Les Cafards font la Fête

cafardsLa Cucaracha est le disque des cafards : ceux qui trônent sur la pochette et qui, tout le long du disque, font une fête d’enfer avec les restes de la pop music. Le titre est un jeu de mots si subtil qu’il en devient invisible : il faut lire COCKROACHA, fête aux cafards – comme dans la chanson géniale de Tazartès, « Transports 01 » : « Ce n’est pas une petite affaire / De mettre au monde plein d’petits cafards / Qui feront leurs petites affaires / Et saliront tous les placards / Ce n’est pas une petite affaire / De mettre au monde de petits cafards / Qui clopinant vers la lumière / Sentiront la tristesse du noir… »

Le premier morceau, ridicule, « Fiesta », les annonce en fanfare (vous les voyez avancer sur le thème principal, joyeux, arrogants, décidés), mais, tout le long du disque, ils se servent. Sur « Object », par exemple.

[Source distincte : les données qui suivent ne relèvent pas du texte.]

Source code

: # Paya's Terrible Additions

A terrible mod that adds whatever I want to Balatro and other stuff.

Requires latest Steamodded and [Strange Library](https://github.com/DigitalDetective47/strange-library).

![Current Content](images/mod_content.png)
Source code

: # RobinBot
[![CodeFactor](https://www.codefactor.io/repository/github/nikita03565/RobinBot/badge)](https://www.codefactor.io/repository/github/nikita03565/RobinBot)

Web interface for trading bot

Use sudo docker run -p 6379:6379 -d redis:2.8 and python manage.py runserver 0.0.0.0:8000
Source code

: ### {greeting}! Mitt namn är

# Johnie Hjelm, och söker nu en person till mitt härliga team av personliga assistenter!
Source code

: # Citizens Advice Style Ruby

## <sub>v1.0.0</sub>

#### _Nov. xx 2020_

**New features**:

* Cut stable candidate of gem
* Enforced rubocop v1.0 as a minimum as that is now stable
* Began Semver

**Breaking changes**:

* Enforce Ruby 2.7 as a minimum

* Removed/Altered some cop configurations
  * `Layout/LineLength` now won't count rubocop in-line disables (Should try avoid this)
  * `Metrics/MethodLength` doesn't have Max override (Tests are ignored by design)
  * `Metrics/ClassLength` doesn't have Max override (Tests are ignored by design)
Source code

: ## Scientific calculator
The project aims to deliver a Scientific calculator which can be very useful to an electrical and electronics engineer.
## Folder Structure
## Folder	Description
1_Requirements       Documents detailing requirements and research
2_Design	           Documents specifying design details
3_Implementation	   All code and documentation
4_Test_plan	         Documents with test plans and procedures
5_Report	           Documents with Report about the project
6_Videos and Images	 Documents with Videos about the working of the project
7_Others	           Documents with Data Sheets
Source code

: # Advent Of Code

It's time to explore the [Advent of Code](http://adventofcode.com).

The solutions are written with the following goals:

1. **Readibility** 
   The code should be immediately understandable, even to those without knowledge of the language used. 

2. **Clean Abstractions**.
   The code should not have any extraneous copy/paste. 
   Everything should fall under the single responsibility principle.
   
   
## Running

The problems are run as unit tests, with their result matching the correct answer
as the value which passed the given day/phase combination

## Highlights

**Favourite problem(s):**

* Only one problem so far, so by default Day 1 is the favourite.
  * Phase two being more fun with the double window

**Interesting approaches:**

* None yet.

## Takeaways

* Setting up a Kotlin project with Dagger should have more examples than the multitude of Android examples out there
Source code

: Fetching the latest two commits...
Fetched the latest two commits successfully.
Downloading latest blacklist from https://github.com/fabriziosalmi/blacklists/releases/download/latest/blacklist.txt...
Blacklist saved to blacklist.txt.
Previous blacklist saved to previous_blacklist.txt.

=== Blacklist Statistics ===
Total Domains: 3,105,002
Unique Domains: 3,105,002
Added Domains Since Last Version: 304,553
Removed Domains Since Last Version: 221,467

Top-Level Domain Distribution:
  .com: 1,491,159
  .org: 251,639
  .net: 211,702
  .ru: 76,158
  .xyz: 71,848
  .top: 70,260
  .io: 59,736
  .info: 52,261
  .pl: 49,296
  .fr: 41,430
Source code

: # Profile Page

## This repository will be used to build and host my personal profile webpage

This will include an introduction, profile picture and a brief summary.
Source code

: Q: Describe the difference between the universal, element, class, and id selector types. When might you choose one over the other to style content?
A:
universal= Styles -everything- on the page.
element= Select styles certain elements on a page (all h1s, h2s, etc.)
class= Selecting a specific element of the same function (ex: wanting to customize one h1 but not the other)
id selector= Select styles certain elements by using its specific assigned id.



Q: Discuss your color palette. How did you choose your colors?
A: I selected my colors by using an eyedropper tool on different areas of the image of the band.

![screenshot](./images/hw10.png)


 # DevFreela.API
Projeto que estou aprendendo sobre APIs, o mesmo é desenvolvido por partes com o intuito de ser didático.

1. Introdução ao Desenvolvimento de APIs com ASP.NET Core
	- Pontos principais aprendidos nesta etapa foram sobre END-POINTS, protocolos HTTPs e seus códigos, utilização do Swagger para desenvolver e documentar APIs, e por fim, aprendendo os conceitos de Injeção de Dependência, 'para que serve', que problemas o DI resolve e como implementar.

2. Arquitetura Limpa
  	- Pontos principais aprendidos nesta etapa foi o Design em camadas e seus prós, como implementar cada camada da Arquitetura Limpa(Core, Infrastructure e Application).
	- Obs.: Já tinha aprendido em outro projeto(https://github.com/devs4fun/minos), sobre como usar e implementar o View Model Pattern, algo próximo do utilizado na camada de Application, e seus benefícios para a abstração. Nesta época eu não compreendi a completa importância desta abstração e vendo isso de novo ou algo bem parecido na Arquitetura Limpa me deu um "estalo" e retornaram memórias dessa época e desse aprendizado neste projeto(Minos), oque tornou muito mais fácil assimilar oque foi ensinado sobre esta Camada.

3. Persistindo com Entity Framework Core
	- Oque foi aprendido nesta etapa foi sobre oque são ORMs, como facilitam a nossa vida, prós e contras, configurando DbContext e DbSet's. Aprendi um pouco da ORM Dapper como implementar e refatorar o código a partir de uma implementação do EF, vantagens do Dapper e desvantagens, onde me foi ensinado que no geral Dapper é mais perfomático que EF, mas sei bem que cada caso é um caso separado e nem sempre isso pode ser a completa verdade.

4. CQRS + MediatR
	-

Ween a rarement été plus clair : « You’re just a piece of meat / And I am the butcher » (« Tu n’es qu’un morceau de viande / Et je suis le boucher »). Les cafards prennent même la peine de préciser : « They Found Your Sweater » : « Ils ont trouvé ton sweater ». Un sweater plein de petits morceaux de viande, sans nul doute. Et les « Friends » sont également une communauté d’insectes, semblables aux « amis » virtuels des pages myspace. C’est l’amitié considérée comme un simple coparasitage consenti de nos avatars, ou la socialité réduite à un continu grignotage mutuel : « A friend’s a friend who knows what being a friend is, talking with a friend / As friends we were always so close but so far away... / Friends in life are special / Do you want me as your special friend ? / Cause you're the friend that I’ve been searching for. » (« Un ami est un ami qui sait ce qu’est un ami, quand il parle à un ami / En tant qu’amis nous étions toujours si proches mais si éloignés… / Les amis dans la vie sont particuliers / Me veux-tu comme ami particulier ? / Parce que tu es l’ami que je recherche. ») Un copain est quelqu’un avec qui on partage le pain, mais un ami est la personne dont on vide le frigo sans mauvaise conscience.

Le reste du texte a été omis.